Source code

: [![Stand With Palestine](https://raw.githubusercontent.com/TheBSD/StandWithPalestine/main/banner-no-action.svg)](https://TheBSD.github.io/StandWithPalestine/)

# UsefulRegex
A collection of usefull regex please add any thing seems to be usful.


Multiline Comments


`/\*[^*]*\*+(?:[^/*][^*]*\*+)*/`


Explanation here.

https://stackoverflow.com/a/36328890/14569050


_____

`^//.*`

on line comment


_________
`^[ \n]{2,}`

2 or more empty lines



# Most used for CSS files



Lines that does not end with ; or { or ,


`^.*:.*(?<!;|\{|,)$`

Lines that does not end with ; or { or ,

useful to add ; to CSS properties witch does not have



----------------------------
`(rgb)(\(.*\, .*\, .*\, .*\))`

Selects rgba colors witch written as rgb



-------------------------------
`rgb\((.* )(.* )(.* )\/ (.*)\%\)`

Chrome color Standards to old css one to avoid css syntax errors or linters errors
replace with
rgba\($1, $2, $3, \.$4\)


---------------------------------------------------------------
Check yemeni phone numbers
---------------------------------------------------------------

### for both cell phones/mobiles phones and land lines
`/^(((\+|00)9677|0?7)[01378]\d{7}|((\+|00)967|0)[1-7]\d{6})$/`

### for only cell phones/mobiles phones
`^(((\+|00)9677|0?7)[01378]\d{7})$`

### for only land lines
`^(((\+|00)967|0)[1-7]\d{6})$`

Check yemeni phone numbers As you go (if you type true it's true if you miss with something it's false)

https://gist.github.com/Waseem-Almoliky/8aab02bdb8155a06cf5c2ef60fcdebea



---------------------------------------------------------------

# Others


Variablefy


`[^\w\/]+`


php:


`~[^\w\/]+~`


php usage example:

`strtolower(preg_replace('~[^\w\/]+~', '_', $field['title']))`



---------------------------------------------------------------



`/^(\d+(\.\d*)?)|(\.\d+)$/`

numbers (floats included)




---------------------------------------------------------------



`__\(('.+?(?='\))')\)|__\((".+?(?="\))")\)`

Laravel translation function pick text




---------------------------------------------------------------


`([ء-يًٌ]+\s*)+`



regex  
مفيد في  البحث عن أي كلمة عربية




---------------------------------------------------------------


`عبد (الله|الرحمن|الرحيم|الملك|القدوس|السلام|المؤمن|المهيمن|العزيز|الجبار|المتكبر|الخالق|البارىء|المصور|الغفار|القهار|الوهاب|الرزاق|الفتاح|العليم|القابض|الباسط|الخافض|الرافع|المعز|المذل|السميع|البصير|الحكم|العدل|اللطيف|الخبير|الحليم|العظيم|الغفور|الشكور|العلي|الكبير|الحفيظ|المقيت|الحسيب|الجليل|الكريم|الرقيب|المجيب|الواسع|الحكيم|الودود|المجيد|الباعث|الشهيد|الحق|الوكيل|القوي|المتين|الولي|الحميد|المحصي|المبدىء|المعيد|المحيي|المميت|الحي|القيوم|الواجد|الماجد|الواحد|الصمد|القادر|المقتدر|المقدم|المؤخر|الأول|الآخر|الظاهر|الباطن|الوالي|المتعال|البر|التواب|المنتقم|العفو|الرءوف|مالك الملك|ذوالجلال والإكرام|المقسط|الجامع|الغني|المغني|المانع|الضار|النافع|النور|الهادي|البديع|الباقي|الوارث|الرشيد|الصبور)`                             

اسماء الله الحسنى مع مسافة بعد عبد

☆ ☆ ☆

_Exercise:_ Among the records above, determine how many lines contain "rgba", then report the number only.

_Written reply:_ 2